*** SUPPLIED INFORMATION ***
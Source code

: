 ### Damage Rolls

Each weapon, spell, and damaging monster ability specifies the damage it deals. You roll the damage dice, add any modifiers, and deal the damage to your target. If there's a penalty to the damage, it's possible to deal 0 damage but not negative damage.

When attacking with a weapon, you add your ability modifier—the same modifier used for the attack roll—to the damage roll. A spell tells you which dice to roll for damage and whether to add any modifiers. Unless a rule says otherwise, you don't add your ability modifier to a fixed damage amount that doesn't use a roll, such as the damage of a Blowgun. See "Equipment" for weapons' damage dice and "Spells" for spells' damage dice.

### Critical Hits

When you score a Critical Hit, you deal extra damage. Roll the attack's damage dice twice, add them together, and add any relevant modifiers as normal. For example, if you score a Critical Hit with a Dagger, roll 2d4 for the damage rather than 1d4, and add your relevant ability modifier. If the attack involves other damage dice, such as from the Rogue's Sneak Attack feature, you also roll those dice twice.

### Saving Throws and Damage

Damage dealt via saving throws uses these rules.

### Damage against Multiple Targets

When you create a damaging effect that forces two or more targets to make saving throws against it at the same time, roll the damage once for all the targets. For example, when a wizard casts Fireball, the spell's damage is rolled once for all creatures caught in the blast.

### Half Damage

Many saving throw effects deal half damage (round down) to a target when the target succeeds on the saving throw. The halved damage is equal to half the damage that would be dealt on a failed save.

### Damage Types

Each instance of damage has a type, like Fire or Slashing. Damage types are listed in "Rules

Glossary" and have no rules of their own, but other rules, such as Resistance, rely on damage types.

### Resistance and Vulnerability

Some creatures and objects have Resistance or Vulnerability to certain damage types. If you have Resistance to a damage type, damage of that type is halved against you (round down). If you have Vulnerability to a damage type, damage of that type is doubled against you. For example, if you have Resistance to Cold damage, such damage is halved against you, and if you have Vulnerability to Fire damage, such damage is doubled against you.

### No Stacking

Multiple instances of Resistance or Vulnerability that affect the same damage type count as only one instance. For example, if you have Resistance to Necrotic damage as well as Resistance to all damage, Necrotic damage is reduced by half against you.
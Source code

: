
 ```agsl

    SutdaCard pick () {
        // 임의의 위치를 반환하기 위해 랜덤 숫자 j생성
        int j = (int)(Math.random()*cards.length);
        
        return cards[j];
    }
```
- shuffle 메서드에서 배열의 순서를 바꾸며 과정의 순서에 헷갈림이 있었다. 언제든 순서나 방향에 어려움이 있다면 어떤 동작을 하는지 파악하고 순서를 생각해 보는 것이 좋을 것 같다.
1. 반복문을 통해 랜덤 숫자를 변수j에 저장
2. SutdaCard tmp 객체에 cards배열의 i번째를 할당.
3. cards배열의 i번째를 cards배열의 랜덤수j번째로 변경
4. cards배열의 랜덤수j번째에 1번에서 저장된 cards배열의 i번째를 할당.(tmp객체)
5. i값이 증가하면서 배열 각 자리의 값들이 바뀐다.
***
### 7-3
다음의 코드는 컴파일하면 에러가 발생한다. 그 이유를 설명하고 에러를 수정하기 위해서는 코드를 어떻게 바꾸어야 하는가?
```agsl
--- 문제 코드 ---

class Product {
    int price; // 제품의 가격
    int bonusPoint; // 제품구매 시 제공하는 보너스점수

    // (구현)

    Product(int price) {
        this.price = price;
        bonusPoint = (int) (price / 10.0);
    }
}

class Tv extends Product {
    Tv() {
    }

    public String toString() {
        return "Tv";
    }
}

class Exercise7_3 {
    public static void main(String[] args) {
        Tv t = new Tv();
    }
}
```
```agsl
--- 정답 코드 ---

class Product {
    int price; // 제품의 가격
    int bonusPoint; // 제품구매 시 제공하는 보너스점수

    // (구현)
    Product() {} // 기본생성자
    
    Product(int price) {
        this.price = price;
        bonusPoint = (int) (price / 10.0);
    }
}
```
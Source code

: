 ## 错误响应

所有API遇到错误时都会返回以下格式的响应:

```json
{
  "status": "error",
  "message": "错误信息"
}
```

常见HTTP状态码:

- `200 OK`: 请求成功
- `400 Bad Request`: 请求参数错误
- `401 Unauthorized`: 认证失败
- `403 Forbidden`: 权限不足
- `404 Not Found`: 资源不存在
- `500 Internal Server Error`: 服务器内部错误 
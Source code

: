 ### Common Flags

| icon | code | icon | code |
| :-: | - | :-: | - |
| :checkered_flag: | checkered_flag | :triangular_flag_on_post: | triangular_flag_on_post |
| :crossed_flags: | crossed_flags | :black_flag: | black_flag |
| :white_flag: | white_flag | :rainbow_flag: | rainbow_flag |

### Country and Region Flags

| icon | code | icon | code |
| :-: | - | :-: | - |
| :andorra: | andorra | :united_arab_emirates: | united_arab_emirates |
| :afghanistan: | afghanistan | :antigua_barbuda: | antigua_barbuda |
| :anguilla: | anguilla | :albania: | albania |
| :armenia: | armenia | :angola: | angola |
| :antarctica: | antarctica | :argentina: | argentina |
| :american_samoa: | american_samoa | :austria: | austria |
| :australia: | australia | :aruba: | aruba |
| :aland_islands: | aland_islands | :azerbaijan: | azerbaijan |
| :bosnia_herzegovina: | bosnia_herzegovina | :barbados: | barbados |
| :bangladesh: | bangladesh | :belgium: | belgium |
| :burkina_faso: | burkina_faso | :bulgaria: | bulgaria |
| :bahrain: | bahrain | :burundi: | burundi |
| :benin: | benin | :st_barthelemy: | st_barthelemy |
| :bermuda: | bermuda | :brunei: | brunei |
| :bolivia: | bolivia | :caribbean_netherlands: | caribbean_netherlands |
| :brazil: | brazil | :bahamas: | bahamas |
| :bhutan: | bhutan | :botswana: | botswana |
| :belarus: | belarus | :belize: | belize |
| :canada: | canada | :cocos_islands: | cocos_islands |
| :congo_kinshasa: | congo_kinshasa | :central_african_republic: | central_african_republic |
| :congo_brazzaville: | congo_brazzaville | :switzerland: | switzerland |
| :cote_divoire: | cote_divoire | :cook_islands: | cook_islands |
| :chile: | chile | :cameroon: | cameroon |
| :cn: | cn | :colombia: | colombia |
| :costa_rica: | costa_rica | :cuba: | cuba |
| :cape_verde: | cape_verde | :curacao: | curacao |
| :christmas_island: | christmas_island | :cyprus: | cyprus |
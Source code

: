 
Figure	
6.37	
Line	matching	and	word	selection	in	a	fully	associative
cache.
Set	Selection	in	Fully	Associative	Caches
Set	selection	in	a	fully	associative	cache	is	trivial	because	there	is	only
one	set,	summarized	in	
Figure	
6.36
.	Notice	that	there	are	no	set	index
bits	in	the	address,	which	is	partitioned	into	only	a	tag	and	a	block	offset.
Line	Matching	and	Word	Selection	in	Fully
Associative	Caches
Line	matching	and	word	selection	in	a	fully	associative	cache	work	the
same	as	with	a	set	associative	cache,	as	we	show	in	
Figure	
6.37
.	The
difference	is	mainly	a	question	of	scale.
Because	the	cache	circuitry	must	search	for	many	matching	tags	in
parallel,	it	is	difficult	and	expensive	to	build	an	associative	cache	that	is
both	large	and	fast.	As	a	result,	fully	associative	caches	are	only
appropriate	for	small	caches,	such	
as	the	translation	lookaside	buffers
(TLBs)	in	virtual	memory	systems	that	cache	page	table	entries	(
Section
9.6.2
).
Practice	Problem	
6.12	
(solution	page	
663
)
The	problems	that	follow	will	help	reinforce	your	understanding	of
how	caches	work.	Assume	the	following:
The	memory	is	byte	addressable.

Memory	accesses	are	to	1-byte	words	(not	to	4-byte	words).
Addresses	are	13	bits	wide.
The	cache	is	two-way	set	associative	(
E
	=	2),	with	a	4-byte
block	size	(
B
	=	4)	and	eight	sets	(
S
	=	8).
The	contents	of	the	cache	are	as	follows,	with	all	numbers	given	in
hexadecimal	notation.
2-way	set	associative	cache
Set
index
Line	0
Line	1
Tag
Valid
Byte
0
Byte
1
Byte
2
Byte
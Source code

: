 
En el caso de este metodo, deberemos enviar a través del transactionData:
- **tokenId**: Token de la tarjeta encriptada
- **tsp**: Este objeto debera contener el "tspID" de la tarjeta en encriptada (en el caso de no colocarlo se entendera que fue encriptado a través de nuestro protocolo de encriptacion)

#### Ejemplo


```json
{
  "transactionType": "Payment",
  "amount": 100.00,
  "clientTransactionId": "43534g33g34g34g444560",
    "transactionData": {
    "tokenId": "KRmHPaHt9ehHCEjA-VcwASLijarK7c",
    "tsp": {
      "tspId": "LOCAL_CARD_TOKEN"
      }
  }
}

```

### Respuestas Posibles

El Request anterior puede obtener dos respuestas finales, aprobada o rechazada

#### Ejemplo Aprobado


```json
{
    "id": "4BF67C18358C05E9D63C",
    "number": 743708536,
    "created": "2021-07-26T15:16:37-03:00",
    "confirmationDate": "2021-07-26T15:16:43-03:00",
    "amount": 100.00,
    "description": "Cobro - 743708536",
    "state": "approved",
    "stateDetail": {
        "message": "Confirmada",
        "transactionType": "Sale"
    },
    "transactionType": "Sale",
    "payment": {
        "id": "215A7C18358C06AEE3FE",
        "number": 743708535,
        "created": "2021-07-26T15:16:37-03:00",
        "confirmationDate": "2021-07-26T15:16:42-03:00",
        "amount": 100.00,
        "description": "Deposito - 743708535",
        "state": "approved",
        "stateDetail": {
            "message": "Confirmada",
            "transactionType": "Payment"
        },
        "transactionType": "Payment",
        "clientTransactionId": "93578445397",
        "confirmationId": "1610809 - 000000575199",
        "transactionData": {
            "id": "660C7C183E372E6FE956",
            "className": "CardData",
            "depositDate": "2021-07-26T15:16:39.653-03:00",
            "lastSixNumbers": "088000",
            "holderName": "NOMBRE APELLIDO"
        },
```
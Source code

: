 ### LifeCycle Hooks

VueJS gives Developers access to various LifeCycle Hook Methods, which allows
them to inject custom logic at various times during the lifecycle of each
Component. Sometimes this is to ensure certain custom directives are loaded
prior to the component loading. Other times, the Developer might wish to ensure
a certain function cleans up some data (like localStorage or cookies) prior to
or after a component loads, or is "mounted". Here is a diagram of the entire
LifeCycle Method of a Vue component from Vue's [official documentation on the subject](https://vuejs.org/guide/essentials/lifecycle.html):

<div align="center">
*** End of SUPPLIED INFORMATION ***
• WORK TO BE COMPLETED: Could you restate word for word the lines above from the one containing "on damage types." through the one containing "### Resistance and Vulnerability", both included, and nothing else?

• WRITTEN REPLY:
Glossary" and have no rules of their own, but other rules, such as Resistance, rely on damage types.

### Resistance and Vulnerability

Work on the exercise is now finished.